The Carter administration has targeted 304 government advisory committees for extinction, but President Carter, dissatisfied with that initial recommendation, has ordered his Cabinet secretaries and agency heads to find other committees that can be eliminated.

"I believe more can be done . . .," the President said in a memorandum sent to executive departments and agencies this week.

White House and Office of Management and Budget officials were debating yesterday whether to make an early announcement of which committees are on the initial target list. Once the list becomes public, they anticipate a flood of protests and lobbying efforts by individuals and interest groups seeking to preserve some of the committees.

The advisory committees vary widely, ranging from the Agriculture Department's Advisory Committee on Hog Cholera Eradication to the Veteran's Administration's Chief Medical Director's Ad Hoc Advisory Committee on Spinal Cord Injury.

What they share in common is that they are made up of people outside the government who are up to $184 a day, plus travel expenses to meet and offer government agencies advice on matters ranging from broad policy issues to narrow technical and scientific questions.

OMB officials estimate that this costs the government $65 million a year and involves some 25,000 individuals serving on 1,189 advisory committees.

Last February, the President ordered each agency to review the committee reporting to it and to reccommend which could be done away with. The initial list of 304 - representing 26 per cent of the total - is the result of that first review by the agencies.

OMB is keeping its own scorecard on the agencies' performance. It shows that the Agriculture Department has been the most aggresive in seeking to root out unnecessary committees. Those showing the least inclination in this direction are the Commerce, Labor and Interior Departments, according to the OMB scorecard.

The Africulture Department has recommemded doing away with 89 advisory committees, repsenting 81 per cent of the 110 committees serving it. The Commerce Department on the other hand, proposed elimination of six committees, representing 7 per cent of its total of 91.

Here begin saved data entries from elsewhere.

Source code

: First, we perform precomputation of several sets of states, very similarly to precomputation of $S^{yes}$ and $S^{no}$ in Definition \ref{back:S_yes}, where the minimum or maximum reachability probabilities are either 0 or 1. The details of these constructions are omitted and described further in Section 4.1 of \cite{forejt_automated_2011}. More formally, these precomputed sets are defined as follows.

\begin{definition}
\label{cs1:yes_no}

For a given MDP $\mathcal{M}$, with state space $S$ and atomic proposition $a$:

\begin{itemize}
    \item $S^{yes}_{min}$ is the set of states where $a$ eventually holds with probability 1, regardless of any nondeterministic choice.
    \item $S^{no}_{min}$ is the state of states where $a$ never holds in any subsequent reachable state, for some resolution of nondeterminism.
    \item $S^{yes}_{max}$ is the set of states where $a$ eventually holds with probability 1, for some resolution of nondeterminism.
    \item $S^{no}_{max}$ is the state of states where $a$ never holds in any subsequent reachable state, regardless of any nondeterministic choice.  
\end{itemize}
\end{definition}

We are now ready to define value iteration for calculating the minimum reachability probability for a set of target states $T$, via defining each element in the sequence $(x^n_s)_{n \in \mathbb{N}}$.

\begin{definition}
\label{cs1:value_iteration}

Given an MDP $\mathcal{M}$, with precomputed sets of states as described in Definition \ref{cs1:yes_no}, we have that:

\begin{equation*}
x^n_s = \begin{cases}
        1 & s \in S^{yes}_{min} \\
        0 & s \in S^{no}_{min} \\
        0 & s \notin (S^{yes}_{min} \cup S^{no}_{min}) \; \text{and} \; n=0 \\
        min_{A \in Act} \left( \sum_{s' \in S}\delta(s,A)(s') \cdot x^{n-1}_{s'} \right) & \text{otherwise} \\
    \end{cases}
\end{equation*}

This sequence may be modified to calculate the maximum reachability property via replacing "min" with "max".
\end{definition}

The Labor Department said it could do without three of its 25 committees (12 per cent) and the Interior Department seven of its 49 committees (14 per cent).

The Department of Health, Education and Welfare recommended the largest cut in terms of numbers of committees - 91. But HEW also begins with the largest number, 352, so the cut would total 25 per cent, the average for the government as a whole.

Among independent agencies, the Export-Import Bank proposed doing away with its lone advisory committee, a 100 per cent performance in OMB's view. But the National Science Foundation said it could get along with only two less than its current 55 advisory committees, while the Federal Energy Administration - itself targeted for extirnction in the pending Energy Department legislation - proposed eliminating only one of its 14 committees.

OMB officials said they are now going to take the initiative and begin reviewing the reasons why the agencies wish to continue with 876 adivisory groups. For some, extinction could be as simple as a presidential or agency order wiping them out. But for an estimated 20 per cent of the total, including about 30 on the initial target list, legislation will be necessary to end their existence.